In der Sache liegt es nahe, dass dem Fakultätsrat aus seiner Befugnis, nicht nur über die Einsetzung der Berufungskommission, sondern auch über die Dauer der Einsetzung zu entscheiden, die Kompetenz zu ihrer vorzeitigen Auflösung oder zur Abberufung ihrer Mitglieder zusteht. Würde nämlich die Dauer der Einsetzung einer Kommission und die Zugehörigkeit ihrer Mitglieder stets durch die Erfüllung der Aufgabe bestimmt, deren Unterstützung und Beratung sie dienen soll, liefe die Regelung der Dauer ihrer Einsetzung leer. Die Bezugnahme des Antragstellers auf den Beschluss des Oberverwaltungsgerichts Sachsen-Anhalt vom 20. August 2001 - 2 M 169/01 - zur Berufung von Persönlichkeiten nach dem dortigen Landesgesetz über die Errichtung der S. in deren wissenschaftlichen Beirat rechtfertigt keine andere Beurteilung. Jener Beschluss und das Beschwerdevorbringen des Antragstellers lassen schon nicht erkennen, dass auch dort eine Entscheidungsbefugnis über die Einsetzungsdauer des Gremiums besteht.
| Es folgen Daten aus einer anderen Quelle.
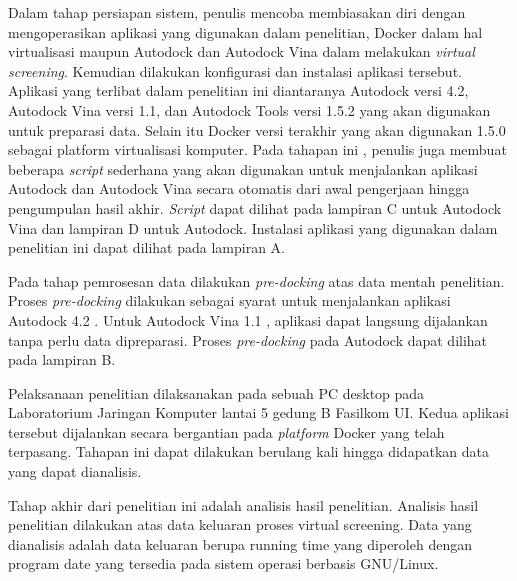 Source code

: Dalam tahap persiapan sistem, penulis mencoba membiasakan diri dengan mengoperasikan aplikasi yang digunakan dalam penelitian, Docker dalam hal virtualisasi maupun Autodock dan Autodock Vina dalam melakukan \textit{virtual screening}. Kemudian dilakukan konfigurasi dan instalasi aplikasi tersebut. Aplikasi yang terlibat dalam penelitian ini diantaranya Autodock versi 4.2, Autodock Vina versi 1.1, dan Autodock Tools versi 1.5.2 yang akan digunakan untuk preparasi data. Selain itu Docker versi terakhir yang akan digunakan 1.5.0 sebagai platform virtualisasi komputer. Pada tahapan ini , penulis juga membuat beberapa \textit{script} sederhana yang akan digunakan untuk menjalankan aplikasi Autodock dan Autodock Vina secara otomatis dari awal pengerjaan hingga pengumpulan hasil akhir. \textit{Script} dapat dilihat pada lampiran C  untuk Autodock Vina dan lampiran D untuk Autodock. Instalasi aplikasi yang digunakan dalam penelitian ini dapat dilihat pada lampiran A.

Pada tahap pemrosesan data dilakukan \textit{pre-docking} atas data mentah
penelitian. Proses \textit{pre-docking} dilakukan sebagai syarat untuk menjalankan aplikasi Autodock 4.2 . Untuk Autodock Vina 1.1 , aplikasi dapat langsung dijalankan tanpa perlu data dipreparasi. Proses \textit{pre-docking} pada Autodock dapat dilihat pada lampiran B.

Pelaksanaan penelitian dilaksanakan pada sebuah PC desktop pada Laboratorium Jaringan Komputer lantai 5 gedung B Fasilkom UI. Kedua aplikasi tersebut dijalankan secara bergantian pada \textit{platform} Docker yang telah terpasang. Tahapan ini dapat dilakukan berulang kali hingga didapatkan data yang dapat dianalisis.

Tahap akhir dari penelitian ini adalah analisis hasil penelitian. Analisis hasil penelitian dilakukan atas data keluaran proses virtual screening. Data yang dianalisis adalah data keluaran berupa running time yang diperoleh dengan program date yang tersedia pada sistem operasi berbasis GNU/Linux.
Die nicht zeitlich begrenzte, sondern auf Dauerhaftigkeit angelegte Aufgabenstellung des wissenschaftlichen Beirats der S. spricht eher dagegen. Ohne eine solche Befugnis wäre indes schon die Rechtslage nicht vergleichbar. Wenn ferner die Stiftungssatzung die Mitgliedschaft im Beirat auf fünf Jahre beschränkt, ist eine gesonderte Abberufungsbefugnis weniger notwendig als in Fällen ohne jede zeitliche Limitierung, in denen die Aufgabenerfüllung sich unabsehbare Zeit hinziehen kann. - Für den Fall des wichtigen Grundes erkennt im Übrigen auch der Antragsteller eine Abberufungsbefugnis an.

Die Kostenentscheidung folgt aus § 154 Abs. 2 VwGO.

Die Streitwertfestsetzung beruht auf §§ 53 Abs. 3 Nr. 1, 52 Abs. 2, 47 Abs. 1 Satz 1, 63 Abs. 3 Satz 1, 72 Nr. 1 GKG n.F.

Dieser Beschluss ist unanfechtbar (§ 152 Abs. 1 VwGO).